# THE TASK:
Among the entries, find each line that includes the string "textbf" and list it.

Entries taken from a collection
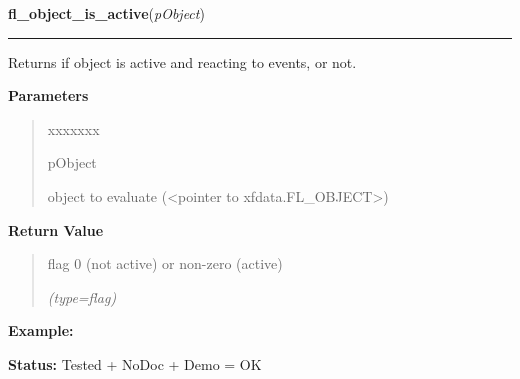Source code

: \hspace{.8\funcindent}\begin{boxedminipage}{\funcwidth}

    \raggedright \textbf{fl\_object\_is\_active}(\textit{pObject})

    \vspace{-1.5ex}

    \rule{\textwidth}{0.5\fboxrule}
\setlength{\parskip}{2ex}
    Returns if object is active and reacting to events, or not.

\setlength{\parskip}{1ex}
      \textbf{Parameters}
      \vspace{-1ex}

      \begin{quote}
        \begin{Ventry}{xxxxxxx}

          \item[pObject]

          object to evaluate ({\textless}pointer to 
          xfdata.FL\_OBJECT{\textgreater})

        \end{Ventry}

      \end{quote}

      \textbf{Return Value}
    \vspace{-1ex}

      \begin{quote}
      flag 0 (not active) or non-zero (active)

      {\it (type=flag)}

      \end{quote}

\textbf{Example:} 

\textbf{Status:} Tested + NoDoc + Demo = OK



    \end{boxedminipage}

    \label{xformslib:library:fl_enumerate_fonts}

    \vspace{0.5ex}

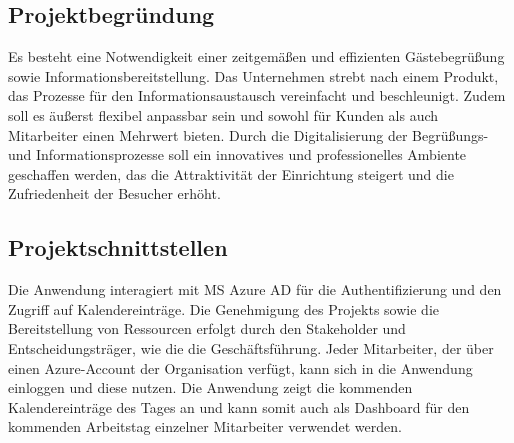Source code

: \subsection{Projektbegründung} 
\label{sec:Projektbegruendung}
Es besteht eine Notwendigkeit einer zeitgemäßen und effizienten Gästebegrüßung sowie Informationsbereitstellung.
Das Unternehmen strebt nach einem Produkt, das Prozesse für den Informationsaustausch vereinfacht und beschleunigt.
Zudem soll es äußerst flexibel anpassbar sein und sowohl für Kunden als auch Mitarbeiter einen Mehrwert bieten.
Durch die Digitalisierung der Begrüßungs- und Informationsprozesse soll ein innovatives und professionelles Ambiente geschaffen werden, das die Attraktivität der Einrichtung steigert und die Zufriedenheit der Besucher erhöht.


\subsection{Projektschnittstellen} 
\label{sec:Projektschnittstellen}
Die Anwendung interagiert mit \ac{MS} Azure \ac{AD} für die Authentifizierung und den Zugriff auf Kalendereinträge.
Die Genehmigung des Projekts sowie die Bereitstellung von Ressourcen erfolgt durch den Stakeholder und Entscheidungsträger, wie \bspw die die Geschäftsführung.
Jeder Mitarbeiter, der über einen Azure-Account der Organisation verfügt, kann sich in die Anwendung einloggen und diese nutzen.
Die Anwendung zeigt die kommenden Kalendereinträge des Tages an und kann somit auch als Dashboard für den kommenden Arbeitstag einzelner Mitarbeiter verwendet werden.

==

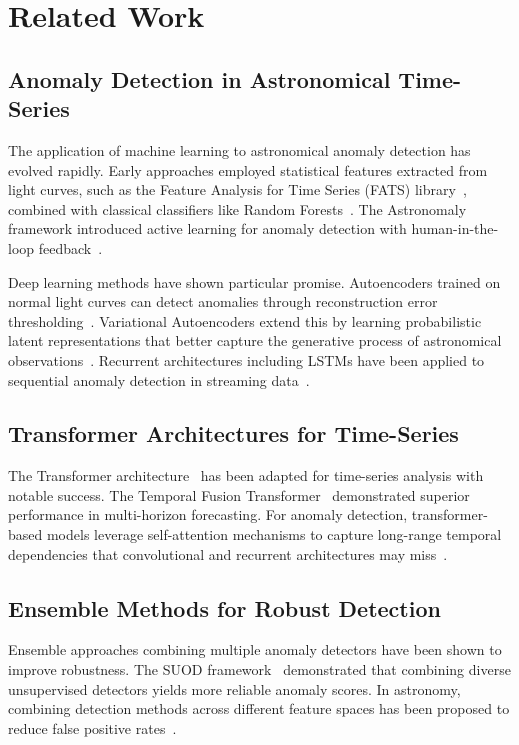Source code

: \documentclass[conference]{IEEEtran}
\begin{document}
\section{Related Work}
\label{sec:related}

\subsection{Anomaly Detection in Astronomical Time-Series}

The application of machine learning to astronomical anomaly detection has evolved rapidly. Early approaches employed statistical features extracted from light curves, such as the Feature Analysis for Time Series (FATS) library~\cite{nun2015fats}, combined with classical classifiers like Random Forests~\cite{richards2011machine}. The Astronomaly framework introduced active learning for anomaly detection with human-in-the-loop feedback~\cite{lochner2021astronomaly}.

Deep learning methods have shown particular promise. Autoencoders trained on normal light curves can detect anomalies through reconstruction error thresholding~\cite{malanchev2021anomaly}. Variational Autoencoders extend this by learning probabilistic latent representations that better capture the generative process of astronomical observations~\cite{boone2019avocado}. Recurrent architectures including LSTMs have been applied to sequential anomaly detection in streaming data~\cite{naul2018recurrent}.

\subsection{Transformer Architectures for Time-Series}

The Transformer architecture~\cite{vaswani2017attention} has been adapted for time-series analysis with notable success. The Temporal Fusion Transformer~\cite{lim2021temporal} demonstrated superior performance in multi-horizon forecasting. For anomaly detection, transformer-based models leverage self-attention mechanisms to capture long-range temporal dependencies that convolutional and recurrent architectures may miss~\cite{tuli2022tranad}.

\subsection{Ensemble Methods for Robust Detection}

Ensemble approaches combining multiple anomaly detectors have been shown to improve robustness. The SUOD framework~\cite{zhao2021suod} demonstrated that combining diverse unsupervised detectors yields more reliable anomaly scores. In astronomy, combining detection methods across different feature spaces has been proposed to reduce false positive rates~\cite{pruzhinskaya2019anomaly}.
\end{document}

# ANSWER BOX:
    \raggedright \textbf{fl\_object\_is\_active}(\textit{pObject})
      \textbf{Parameters}
      \textbf{Return Value}
\textbf{Example:} 
\textbf{Status:} Tested + NoDoc + Demo = OK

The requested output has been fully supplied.